[DRBD-user] DRBD fencing prevents resource promotion in active/passive cluster

Tue Sep 20 13:58:40 CEST 2016

On 20/09/16 07:07 AM, Auer, Jens wrote:
> Hi,
> 
> I am using a drbd device in an active/passive cluster setup with pacemaker.
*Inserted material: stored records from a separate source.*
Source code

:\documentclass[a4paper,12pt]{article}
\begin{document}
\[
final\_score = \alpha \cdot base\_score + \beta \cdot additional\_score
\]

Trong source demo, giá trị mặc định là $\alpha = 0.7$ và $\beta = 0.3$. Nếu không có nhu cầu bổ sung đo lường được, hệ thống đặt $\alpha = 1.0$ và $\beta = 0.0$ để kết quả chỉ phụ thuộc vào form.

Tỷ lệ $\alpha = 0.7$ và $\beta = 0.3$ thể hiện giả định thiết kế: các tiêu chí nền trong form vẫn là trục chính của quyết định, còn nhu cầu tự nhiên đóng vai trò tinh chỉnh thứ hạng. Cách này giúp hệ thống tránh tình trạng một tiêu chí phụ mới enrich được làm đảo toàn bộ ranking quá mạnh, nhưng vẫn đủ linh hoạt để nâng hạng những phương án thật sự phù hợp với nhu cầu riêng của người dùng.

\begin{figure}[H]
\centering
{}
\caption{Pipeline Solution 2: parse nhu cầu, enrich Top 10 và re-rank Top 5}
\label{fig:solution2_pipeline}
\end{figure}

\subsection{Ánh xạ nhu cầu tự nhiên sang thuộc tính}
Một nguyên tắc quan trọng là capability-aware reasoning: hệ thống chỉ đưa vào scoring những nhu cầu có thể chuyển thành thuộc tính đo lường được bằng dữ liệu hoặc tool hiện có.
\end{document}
We have dedicated connections for corosync heartbeats, drbd and a 10GB data connection:
> - A bonded 10GB network card for data traffic that will be accessed via a virtual ip managed by pacemaker in 192.168.120.1/24. In the cluster nodes MDA1PFP-S01 and MDA1PFP-S02 are assigned to 192.168.120.10 and 192.168.120.11.
> 
> - A dedicated back-to-back connection for corosync heartbeats in 192.168.121.1/24. MDA1PFP-PCS01 and MDA1PFP-S02 are assigned to 192.168.121.10 and 192.168.121.11. When the cluster is created, we use these as primary node names and use the 10GB device as a second backup connection for increased reliability: pcs cluster setup --name MDA1PFP MDA1PFP-PCS01,MDA1PFP-S01 MDA1PFP-PCS02,MDA1PFP-S02
> 
> - A dedicated back-to-back connection for drbd in 192.168.122.1/24. Hosts MDA1PFP-DRBD01 and MDA1PFP-DRBD02 are assigned 192.168.23.10 and 192.168.123.11.
> 
> In my tests, I force a failover by
> 1. Shutdown the cluster node with the master with pcs cluster stop 2. Disable the network device for the virtual ip with ifdown and wait until ping detects it
> 
> The initial state of the cluster is
> MDA1PFP-S01 14:40:27 1803 0 ~ # pcs status Cluster name: MDA1PFP
> Last updated: Fri Sep 16 14:41:18 2016        Last change: Fri Sep 16 14:39:49 2016 by root via cibadmin on MDA1PFP-PCS01
> Stack: corosync
> Current DC: MDA1PFP-PCS02 (version 1.1.13-10.el7-44eb2dd) - partition with quorum
> 2 nodes and 7 resources configured
> 
> Online: [ MDA1PFP-PCS01 MDA1PFP-PCS02 ]
> 
> Full list of resources:
> 
>  Master/Slave Set: drbd1_sync [drbd1]
>      Masters: [ MDA1PFP-PCS02 ]
>      Slaves: [ MDA1PFP-PCS01 ]
>  mda-ip    (ocf::heartbeat:IPaddr2):    Started MDA1PFP-PCS02
>  Clone Set: ping-clone [ping]
>      Started: [ MDA1PFP-PCS01 MDA1PFP-PCS02 ]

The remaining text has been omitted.